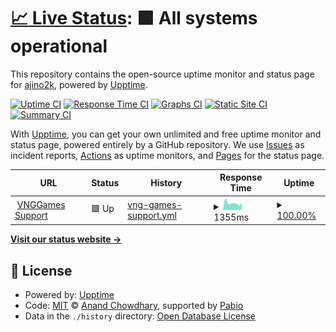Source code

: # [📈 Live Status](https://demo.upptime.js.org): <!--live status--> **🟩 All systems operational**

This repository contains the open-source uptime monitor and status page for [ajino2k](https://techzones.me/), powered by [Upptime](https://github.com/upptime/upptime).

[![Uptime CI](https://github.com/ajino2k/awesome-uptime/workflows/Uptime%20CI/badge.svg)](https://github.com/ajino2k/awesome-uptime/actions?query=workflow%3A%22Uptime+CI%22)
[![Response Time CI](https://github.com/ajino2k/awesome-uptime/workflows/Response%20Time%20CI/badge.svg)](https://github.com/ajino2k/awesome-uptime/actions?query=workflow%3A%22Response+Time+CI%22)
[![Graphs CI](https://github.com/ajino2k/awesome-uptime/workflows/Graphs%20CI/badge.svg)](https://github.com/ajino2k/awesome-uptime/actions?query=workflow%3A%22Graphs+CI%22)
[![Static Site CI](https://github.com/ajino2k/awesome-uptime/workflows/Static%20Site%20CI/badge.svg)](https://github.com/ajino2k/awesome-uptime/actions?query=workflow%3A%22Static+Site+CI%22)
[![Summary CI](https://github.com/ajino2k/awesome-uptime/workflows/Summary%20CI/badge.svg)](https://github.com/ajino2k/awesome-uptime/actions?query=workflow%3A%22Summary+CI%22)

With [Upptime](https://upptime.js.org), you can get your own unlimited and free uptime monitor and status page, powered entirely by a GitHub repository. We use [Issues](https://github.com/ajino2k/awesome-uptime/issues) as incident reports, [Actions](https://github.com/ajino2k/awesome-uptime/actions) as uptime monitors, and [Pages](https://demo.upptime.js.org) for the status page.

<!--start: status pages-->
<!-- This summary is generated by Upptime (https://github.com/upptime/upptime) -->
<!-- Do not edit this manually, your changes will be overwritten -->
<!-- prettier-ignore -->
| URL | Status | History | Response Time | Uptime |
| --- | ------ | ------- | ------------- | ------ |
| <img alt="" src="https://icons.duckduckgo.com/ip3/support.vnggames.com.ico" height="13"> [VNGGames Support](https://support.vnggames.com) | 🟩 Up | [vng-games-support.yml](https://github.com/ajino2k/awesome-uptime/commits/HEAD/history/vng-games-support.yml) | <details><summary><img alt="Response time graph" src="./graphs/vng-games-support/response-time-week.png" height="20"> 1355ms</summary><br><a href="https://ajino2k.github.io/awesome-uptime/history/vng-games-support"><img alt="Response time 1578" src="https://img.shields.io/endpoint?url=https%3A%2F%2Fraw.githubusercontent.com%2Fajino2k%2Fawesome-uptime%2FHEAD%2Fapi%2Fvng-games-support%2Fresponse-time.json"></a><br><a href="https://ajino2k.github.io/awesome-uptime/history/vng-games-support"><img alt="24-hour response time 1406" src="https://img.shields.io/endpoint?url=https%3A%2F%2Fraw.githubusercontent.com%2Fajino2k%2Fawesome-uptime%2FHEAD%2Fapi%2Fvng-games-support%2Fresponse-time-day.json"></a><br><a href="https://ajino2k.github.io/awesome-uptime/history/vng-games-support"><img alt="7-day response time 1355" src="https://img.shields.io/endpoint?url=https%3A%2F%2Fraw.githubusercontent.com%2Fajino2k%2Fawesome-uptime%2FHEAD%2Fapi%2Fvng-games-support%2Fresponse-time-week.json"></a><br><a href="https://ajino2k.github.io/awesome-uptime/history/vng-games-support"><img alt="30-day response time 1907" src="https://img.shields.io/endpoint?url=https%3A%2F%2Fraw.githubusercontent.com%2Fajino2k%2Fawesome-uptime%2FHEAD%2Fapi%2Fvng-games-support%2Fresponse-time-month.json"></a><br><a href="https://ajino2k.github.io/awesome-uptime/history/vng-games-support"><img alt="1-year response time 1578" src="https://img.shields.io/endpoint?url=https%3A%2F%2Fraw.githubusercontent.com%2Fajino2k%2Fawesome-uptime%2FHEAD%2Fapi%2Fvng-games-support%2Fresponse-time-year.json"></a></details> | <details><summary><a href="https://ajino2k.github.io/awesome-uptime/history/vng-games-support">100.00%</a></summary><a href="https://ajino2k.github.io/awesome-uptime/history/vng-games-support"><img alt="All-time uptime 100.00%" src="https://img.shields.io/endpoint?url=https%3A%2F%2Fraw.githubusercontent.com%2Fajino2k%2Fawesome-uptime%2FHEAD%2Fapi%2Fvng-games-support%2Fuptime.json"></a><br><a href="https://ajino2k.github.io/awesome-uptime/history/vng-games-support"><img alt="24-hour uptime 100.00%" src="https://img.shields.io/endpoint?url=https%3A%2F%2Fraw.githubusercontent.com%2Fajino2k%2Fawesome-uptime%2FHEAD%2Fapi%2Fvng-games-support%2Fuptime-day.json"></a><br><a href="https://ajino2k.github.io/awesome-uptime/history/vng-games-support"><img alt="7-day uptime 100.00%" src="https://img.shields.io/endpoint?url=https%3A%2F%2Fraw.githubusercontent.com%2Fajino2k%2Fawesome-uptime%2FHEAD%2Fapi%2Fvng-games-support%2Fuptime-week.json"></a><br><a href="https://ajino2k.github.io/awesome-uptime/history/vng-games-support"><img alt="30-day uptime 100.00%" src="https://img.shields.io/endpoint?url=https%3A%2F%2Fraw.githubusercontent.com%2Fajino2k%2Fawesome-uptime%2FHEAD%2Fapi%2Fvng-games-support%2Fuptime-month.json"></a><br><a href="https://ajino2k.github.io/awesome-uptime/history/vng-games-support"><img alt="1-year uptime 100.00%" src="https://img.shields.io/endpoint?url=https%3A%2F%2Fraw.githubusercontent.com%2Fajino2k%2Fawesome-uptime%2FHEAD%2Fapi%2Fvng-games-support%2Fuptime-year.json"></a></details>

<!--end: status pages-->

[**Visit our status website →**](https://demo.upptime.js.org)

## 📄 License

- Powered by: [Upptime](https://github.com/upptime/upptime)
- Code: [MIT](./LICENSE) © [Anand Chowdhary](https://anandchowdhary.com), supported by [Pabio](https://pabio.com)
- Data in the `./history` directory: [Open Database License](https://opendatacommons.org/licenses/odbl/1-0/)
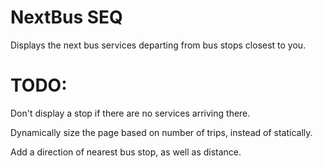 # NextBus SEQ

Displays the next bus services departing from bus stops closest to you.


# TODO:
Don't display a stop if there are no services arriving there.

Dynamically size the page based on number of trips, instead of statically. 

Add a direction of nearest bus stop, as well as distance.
......
- [Try it]
Your answer must be only the lines from the one that holds "# NextBus SEQ" to the end of the listing, each restated word for word, with both ends kept and pictures left out.

- [Response area]
 # NextBus SEQ

Displays the next bus services departing from bus stops closest to you.


# TODO:
Don't display a stop if there are no services arriving there.

Dynamically size the page based on number of trips, instead of statically. 

Add a direction of nearest bus stop, as well as distance.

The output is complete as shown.